The broad mineralized interval consists mostly of chalcopyrite blebs, veinlets, and crackle breccia (Figure 5), with chalcocite present in the lower part of the sequence (Figure 1 & 6). Like previous drill holes, the copper sulphides are hosted within a sequence of organic-rich dolostones. This association confirms the extensive and predictable nature of this prospective stratigraphic horizon.

The strong presence of chalcopyrite in the lower copper intersection of ST23-04 suggests that the drill hole has potentially intersected the edge of the copper sulphide system: the mineralization at Storm shows a distinct zonation with a large copper-rich core (chalcocite, bornite and covellite) that gives way laterally and vertically to thinner peripheral zones of copper-iron (chalcopyrite, dominant in this intersection), iron (pyrite), zinc (sphalerite) and minor lead (galena). This spatial association of peripheral-style chalcopyrite mineralization is supported by the location of the intersection at the margin of the targeted gravity anomaly.

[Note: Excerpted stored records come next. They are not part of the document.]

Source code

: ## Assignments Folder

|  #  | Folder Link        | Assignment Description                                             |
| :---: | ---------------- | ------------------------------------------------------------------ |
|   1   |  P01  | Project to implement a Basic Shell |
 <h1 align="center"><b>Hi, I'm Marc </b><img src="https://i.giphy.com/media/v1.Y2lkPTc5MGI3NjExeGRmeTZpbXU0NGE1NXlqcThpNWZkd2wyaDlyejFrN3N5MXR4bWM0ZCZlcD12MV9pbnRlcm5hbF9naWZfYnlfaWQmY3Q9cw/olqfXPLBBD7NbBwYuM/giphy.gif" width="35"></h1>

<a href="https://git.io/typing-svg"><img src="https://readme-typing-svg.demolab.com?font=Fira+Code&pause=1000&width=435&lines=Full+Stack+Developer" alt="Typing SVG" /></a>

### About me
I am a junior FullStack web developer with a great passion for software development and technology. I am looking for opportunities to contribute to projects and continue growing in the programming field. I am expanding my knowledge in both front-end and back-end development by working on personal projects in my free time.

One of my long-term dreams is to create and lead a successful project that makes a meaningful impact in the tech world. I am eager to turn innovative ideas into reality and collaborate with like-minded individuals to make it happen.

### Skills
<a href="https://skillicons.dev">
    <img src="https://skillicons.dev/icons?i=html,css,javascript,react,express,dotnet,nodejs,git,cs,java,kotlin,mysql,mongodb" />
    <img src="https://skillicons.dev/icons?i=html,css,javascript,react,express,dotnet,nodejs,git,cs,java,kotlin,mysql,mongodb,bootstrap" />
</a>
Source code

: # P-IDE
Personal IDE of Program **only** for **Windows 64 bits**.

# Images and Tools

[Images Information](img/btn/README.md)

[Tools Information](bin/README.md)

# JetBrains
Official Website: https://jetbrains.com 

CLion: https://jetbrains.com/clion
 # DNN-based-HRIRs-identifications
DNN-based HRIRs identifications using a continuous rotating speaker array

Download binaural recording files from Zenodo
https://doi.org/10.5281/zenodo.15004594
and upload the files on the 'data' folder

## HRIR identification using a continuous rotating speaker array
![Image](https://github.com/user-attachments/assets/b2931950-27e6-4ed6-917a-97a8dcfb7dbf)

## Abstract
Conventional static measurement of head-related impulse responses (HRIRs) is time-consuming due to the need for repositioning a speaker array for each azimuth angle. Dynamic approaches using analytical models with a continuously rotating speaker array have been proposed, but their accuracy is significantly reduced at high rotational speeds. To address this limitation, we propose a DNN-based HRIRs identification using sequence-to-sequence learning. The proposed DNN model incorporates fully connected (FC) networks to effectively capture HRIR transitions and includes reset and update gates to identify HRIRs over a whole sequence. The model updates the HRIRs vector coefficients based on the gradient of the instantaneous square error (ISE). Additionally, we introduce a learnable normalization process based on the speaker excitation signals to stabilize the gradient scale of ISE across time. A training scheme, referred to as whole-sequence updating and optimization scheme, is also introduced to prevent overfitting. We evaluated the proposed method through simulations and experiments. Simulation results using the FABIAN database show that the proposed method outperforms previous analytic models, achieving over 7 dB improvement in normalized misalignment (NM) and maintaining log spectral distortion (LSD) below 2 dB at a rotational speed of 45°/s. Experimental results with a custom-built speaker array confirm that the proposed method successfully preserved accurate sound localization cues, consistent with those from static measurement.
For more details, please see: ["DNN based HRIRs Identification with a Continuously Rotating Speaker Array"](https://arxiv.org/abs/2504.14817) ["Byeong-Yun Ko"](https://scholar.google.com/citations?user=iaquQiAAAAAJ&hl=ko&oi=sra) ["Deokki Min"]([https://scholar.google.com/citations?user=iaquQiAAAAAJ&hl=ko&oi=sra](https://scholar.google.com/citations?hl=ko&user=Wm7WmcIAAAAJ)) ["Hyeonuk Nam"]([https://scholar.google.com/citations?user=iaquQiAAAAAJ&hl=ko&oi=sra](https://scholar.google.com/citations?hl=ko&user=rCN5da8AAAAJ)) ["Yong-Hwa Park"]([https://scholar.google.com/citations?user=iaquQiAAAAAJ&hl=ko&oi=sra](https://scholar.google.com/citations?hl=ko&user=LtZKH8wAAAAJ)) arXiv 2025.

Density measurements (specific gravity) conducted on the drill core have shown the sulphide-mineralized intervals to be the only plausible source for the modeled gravity anomalies. The recently completed high-resolution ground gravity surveys are clearly effective at identifying hidden sulphide mineralization within this stratigraphic setting. This provides a highly effective targeting tool and suggests that all of the large gravity anomalies previously identified in the 2017 airborne gravity survey are prospective copper targets.

Furthermore, the three-dimensional modeling of the new ground gravity data indicates that the extensive historic airborne gravity anomalies, which previously modeled at a depth exceeding 1km, are likely much shallower at approximately 300m depth, well within reach of the diamond drill. As a result, the large fault-bounded gravity anomalies to the east and southeast of Storm are now high-priority targets for the 2024 geophysical and drilling programs.